As agents we find that service charges can be one of the more confusing aspects of being a flat owner. Too often when a leaseholder property is sold, the purchaser ca be left unaware of all aspects relating to service charge which can then cause disputes.
The lease sets out your service charge and what can be charged, when it is due and what costs can be included. The lease will also determine whether you must make advance payments based on previous financial expenditure or the estimated costs for the new year.
When the actual costs are confirmed at the year end, leaseholders will receive a certified service charge certificate which details income against expenditure.
Service charge will go up or down in each financial year dependant on the need and services required for the building and any associated estate areas.
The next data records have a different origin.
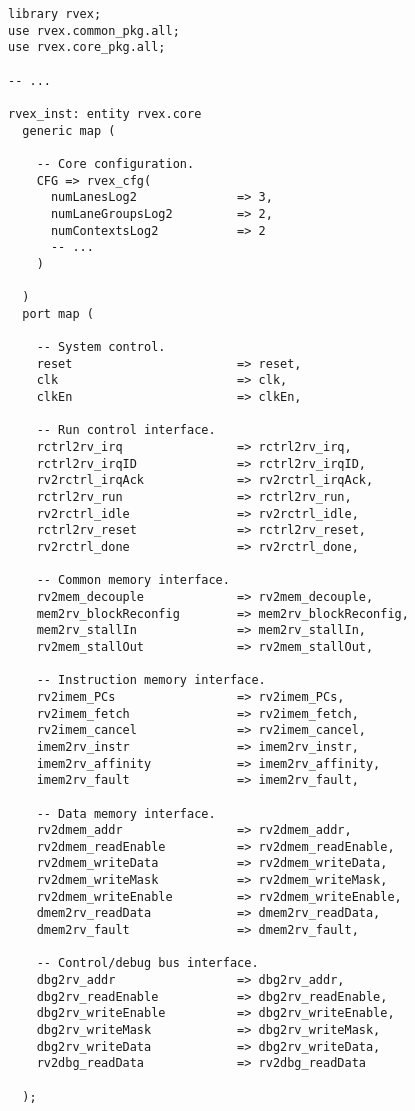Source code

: \documentclass[10pt]{article}
\begin{document}
\begin{lstlisting}[numbers=none]
library rvex;
use rvex.common_pkg.all;
use rvex.core_pkg.all;

-- ...

rvex_inst: entity rvex.core
  generic map (
    
    -- Core configuration.
    CFG => rvex_cfg(
      numLanesLog2              => 3,
      numLaneGroupsLog2         => 2,
      numContextsLog2           => 2
      -- ...
    )
    
  )
  port map (
    
    -- System control.
    reset                       => reset,
    clk                         => clk,
    clkEn                       => clkEn,
    
    -- Run control interface.
    rctrl2rv_irq                => rctrl2rv_irq,
    rctrl2rv_irqID              => rctrl2rv_irqID,
    rv2rctrl_irqAck             => rv2rctrl_irqAck,
    rctrl2rv_run                => rctrl2rv_run,
    rv2rctrl_idle               => rv2rctrl_idle,
    rctrl2rv_reset              => rctrl2rv_reset,
    rv2rctrl_done               => rv2rctrl_done,
    
    -- Common memory interface.
    rv2mem_decouple             => rv2mem_decouple,
    mem2rv_blockReconfig        => mem2rv_blockReconfig,
    mem2rv_stallIn              => mem2rv_stallIn,
    rv2mem_stallOut             => rv2mem_stallOut,
    
    -- Instruction memory interface.
    rv2imem_PCs                 => rv2imem_PCs,
    rv2imem_fetch               => rv2imem_fetch,
    rv2imem_cancel              => rv2imem_cancel,
    imem2rv_instr               => imem2rv_instr,
    imem2rv_affinity            => imem2rv_affinity,
    imem2rv_fault               => imem2rv_fault,
    
    -- Data memory interface.
    rv2dmem_addr                => rv2dmem_addr,
    rv2dmem_readEnable          => rv2dmem_readEnable,
    rv2dmem_writeData           => rv2dmem_writeData,
    rv2dmem_writeMask           => rv2dmem_writeMask,
    rv2dmem_writeEnable         => rv2dmem_writeEnable,
    dmem2rv_readData            => dmem2rv_readData,
    dmem2rv_fault               => dmem2rv_fault,
    
    -- Control/debug bus interface.
    dbg2rv_addr                 => dbg2rv_addr,
    dbg2rv_readEnable           => dbg2rv_readEnable,
    dbg2rv_writeEnable          => dbg2rv_writeEnable,
    dbg2rv_writeMask            => dbg2rv_writeMask,
    dbg2rv_writeData            => dbg2rv_writeData,
    rv2dbg_readData             => rv2dbg_readData
    
  );

\end{lstlisting}
\end{document}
The Landlord & Tenant Act 1985 as amended states that services charge is recoverable by a landlord so far as the costs have been reasonably incurred.
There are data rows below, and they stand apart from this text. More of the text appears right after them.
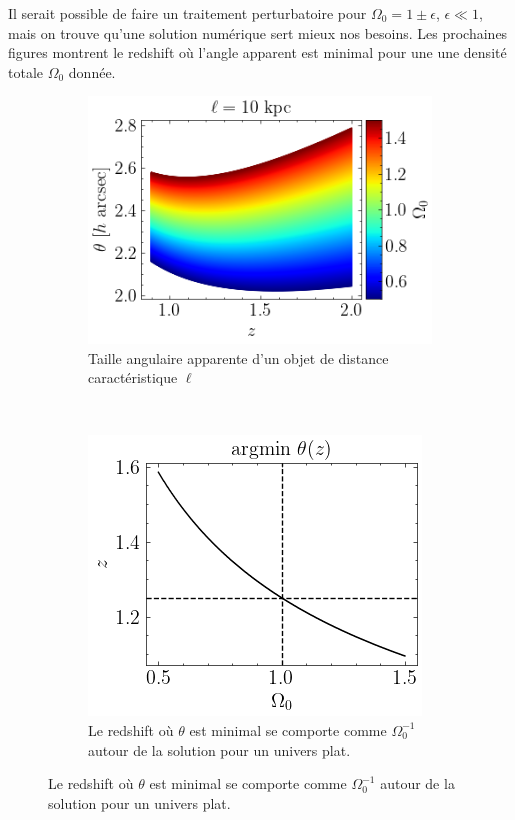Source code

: \documentclass{article}
\numberwithin{equation}{section}
\begin{document}
Il serait possible de faire un traitement perturbatoire pour $\Omega_0 = 1 \pm \epsilon$, 
$\epsilon \ll 1$, mais on trouve qu'une solution numérique sert mieux nos besoins. 
Les prochaines figures montrent le redshift où l'angle apparent est minimal pour une 
une densité totale $\Omega_0$ donnée.

\begin{figure}[H]
        \centering
        \begin{subfigure}[t]{0.52\textwidth}
                \includegraphics[width=\textwidth]{theta_z}
                \caption{Taille angulaire apparente d'un objet de distance 
                caractéristique $\ell$}
                \label{fig:theta_z}
        \end{subfigure}
        ~
        \begin{subfigure}[t]{0.45\textwidth}
                \includegraphics[width=\textwidth]{zmin} 
                \caption{Le redshift où $\theta$ est minimal
                        se comporte comme $\Omega_0^{-1}$ autour 
                        de la solution pour un univers plat.}
                \label{}
        \end{subfigure}
\end{figure}
\end{document}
The lease may allow for the collection of a reserve fund or sinking fund. The purpose of this fund is to cover the cost of major works outside the day to day management of the service charge budget, such works may include cyclical projects such as external redecoration, lift replacement etc.
It is good practice to have a planned preventative maintenance strategy (PPMS)capital expenditure report completed on the buildings which details the longevity and lifespan of each item of expenditure, I.e a lift has an average lifespan of 25 years, a roof may have 50 years all of which need to be accounted for.